__Action item__:
Between the line containing "- The Localize" and the line containing "- Multi-project packaging" lies a run of lines; give that run again exactly, with both of those lines, and nothing else from the entries below.

※ ※ ※

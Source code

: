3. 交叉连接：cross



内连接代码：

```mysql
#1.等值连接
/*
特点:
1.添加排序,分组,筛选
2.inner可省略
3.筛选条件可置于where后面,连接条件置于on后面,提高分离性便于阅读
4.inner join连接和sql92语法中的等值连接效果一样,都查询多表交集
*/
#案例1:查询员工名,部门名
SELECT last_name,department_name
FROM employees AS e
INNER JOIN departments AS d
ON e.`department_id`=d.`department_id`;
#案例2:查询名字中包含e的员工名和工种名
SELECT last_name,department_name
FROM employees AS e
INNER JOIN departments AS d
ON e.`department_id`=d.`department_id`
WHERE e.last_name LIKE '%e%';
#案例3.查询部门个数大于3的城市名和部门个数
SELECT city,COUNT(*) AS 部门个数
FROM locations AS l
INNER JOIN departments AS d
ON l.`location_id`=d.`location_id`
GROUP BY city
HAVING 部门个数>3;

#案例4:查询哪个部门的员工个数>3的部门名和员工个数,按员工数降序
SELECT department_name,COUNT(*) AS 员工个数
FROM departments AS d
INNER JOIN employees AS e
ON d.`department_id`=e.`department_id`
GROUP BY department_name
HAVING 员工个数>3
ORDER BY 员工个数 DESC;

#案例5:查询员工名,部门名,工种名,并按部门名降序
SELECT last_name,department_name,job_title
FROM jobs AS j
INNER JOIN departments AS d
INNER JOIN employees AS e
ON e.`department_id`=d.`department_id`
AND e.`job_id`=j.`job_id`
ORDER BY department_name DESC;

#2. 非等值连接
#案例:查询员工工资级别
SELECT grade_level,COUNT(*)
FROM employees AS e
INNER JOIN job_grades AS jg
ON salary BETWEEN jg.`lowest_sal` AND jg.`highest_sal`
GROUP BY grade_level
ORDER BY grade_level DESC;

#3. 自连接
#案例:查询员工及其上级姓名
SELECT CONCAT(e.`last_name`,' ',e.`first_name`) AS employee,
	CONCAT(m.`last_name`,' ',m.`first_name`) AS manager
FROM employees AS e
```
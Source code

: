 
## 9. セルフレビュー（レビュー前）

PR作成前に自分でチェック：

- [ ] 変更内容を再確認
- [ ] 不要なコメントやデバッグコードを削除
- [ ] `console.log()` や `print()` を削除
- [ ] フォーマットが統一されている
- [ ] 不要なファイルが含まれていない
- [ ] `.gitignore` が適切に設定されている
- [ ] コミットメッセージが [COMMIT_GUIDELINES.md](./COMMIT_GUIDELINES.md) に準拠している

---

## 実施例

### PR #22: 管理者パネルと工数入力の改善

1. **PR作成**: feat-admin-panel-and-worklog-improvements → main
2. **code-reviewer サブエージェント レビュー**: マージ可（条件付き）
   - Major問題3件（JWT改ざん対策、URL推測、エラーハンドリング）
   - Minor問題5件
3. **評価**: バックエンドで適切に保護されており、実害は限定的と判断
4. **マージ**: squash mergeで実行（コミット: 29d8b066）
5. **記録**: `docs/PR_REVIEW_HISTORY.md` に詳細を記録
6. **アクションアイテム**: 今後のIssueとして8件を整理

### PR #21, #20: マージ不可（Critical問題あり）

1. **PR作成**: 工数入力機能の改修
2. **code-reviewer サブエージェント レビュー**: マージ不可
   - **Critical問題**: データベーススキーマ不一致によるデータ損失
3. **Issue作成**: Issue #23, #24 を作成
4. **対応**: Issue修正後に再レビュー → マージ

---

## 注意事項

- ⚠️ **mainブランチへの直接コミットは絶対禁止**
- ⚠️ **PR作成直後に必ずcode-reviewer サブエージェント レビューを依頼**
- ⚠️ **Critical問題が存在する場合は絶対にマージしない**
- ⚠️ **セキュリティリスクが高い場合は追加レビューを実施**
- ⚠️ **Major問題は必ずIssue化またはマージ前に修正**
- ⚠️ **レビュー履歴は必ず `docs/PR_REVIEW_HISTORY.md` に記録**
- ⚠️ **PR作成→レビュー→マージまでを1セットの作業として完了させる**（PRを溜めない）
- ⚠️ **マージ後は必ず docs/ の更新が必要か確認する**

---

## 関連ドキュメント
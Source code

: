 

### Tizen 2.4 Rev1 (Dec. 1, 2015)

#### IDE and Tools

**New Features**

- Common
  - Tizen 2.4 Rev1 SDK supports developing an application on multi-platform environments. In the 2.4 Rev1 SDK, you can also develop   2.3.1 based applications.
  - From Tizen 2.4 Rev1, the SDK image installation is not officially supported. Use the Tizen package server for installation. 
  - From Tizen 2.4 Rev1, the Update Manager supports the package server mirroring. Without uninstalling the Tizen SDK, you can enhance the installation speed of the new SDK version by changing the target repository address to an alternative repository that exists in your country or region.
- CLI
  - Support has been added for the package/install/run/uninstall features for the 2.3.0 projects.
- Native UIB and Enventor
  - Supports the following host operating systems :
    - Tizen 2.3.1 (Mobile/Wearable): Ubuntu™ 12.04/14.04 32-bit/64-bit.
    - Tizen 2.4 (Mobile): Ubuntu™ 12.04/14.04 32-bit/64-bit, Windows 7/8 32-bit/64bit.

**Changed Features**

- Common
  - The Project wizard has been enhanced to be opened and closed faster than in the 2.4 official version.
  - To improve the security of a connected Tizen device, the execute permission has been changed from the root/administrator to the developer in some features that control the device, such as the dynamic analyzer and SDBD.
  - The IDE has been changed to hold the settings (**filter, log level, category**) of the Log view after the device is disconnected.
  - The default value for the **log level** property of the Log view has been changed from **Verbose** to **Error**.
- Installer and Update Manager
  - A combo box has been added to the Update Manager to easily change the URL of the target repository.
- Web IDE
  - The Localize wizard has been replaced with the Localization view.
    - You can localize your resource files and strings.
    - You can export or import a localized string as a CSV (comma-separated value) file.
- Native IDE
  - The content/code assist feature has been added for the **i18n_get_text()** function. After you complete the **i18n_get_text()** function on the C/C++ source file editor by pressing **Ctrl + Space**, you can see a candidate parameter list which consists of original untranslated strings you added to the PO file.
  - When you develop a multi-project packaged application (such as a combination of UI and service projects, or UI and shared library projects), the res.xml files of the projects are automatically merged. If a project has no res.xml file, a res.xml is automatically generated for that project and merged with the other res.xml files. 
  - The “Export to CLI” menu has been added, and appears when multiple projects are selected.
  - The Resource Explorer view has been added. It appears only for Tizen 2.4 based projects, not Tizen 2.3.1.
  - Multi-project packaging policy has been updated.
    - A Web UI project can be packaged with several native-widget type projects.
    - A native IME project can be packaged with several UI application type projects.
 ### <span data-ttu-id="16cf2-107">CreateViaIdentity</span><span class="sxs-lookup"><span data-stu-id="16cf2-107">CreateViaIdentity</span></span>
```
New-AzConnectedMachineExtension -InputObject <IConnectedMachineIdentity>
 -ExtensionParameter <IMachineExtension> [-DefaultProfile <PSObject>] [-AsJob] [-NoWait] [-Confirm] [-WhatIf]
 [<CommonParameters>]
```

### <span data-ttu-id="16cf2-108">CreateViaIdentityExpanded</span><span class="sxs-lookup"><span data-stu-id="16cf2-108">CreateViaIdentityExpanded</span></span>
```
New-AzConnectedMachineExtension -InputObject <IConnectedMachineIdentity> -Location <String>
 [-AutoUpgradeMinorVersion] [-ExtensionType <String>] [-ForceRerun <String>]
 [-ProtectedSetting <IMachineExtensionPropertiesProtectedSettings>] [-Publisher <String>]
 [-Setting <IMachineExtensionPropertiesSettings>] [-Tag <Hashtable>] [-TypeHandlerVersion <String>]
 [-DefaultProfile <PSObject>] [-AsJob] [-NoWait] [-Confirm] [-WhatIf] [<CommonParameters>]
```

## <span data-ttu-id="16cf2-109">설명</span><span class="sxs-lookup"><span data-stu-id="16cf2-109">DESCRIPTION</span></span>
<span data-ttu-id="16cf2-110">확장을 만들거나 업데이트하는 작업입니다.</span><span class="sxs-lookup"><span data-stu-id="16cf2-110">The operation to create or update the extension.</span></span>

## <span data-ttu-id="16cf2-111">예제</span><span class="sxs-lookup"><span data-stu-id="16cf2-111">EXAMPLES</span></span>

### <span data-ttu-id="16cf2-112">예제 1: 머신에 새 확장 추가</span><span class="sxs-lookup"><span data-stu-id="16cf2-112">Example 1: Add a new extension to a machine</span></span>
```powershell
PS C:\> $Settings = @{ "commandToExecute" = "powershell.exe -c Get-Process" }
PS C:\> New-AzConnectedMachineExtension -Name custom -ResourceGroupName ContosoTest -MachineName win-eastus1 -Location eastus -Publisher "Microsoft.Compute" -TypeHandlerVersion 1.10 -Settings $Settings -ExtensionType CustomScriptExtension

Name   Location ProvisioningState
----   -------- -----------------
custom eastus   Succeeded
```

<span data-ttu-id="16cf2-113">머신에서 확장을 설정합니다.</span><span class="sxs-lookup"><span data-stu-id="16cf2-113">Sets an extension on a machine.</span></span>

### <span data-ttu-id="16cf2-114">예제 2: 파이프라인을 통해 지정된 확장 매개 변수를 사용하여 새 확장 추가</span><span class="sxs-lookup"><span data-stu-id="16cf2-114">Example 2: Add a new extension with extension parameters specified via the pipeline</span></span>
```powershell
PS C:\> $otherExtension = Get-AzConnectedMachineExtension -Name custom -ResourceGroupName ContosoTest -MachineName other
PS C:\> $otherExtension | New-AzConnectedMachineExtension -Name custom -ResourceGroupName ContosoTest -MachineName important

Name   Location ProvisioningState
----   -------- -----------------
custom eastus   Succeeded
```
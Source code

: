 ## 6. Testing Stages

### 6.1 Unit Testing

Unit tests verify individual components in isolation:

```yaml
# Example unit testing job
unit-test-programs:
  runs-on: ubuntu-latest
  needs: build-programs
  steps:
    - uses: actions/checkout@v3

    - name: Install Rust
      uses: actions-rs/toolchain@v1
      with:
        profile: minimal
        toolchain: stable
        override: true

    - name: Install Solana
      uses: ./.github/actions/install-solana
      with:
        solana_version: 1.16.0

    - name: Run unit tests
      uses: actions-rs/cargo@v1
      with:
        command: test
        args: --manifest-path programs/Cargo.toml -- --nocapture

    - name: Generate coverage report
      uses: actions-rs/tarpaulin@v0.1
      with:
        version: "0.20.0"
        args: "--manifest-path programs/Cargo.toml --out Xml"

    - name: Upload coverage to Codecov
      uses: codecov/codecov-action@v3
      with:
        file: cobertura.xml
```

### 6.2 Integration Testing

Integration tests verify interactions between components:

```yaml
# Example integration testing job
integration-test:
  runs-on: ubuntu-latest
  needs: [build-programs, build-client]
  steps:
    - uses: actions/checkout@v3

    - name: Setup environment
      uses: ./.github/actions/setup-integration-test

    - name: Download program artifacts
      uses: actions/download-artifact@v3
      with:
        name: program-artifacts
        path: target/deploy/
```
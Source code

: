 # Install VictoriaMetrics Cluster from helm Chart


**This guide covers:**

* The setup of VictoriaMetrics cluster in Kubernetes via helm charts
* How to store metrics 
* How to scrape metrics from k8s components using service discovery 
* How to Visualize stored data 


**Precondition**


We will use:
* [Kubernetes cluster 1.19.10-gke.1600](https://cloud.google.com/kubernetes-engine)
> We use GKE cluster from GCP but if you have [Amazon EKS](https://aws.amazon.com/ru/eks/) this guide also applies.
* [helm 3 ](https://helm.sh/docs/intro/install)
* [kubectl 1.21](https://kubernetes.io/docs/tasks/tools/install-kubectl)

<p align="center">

※ ※ ※

__Completed exercise__:
  - The Localize wizard has been replaced with the Localization view.
    - You can localize your resource files and strings.
    - You can export or import a localized string as a CSV (comma-separated value) file.
- Native IDE
  - The content/code assist feature has been added for the **i18n_get_text()** function. After you complete the **i18n_get_text()** function on the C/C++ source file editor by pressing **Ctrl + Space**, you can see a candidate parameter list which consists of original untranslated strings you added to the PO file.
  - When you develop a multi-project packaged application (such as a combination of UI and service projects, or UI and shared library projects), the res.xml files of the projects are automatically merged. If a project has no res.xml file, a res.xml is automatically generated for that project and merged with the other res.xml files. 
  - The “Export to CLI” menu has been added, and appears when multiple projects are selected.
  - The Resource Explorer view has been added. It appears only for Tizen 2.4 based projects, not Tizen 2.3.1.
  - Multi-project packaging policy has been updated.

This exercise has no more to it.